Top of Records provided
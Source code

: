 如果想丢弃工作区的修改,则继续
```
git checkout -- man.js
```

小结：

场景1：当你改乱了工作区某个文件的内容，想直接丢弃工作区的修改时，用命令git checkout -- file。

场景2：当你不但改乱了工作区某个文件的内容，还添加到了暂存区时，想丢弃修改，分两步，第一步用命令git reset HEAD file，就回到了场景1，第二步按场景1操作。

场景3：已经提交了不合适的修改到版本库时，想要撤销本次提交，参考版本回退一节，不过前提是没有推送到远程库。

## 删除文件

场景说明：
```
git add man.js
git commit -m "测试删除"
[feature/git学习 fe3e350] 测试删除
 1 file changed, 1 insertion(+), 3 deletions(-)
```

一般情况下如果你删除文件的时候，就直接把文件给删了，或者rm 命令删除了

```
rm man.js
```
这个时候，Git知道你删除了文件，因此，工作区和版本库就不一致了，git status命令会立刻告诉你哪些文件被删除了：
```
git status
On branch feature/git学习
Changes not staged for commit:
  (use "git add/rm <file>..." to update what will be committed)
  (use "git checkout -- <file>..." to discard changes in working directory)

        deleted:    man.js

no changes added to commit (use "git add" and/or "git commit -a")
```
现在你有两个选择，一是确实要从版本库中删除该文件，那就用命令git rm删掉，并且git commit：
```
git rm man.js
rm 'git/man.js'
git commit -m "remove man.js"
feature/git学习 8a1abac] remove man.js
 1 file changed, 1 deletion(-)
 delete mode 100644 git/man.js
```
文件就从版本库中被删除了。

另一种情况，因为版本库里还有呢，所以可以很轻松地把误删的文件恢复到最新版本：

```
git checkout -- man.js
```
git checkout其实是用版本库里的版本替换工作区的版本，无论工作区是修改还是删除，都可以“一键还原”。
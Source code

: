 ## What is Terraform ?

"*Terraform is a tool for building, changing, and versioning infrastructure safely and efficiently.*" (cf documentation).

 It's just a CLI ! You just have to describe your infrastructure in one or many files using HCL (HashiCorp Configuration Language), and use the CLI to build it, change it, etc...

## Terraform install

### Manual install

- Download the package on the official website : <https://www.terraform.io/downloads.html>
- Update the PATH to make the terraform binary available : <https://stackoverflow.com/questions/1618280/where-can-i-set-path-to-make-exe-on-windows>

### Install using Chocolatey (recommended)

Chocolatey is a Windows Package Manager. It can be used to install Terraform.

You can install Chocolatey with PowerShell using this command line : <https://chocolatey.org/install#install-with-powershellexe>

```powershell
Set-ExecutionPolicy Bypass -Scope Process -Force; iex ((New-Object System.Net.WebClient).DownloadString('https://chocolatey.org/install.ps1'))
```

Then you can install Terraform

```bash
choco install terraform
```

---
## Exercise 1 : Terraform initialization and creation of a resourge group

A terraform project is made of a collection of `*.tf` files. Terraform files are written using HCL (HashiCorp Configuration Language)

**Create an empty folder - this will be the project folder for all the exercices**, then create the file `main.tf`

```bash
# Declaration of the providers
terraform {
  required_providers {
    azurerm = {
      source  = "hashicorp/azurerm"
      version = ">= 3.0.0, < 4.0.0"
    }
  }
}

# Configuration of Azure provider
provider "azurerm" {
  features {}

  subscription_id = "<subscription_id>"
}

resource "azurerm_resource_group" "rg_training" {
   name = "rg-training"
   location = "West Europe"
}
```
Bottom of Records provided
◆ Task to carry out: Only lines that include "git学习" belong in the answer; return them from the entries above.

◆ Response area:
[feature/git学习 fe3e350] 测试删除
On branch feature/git学习
feature/git学习 8a1abac] remove man.js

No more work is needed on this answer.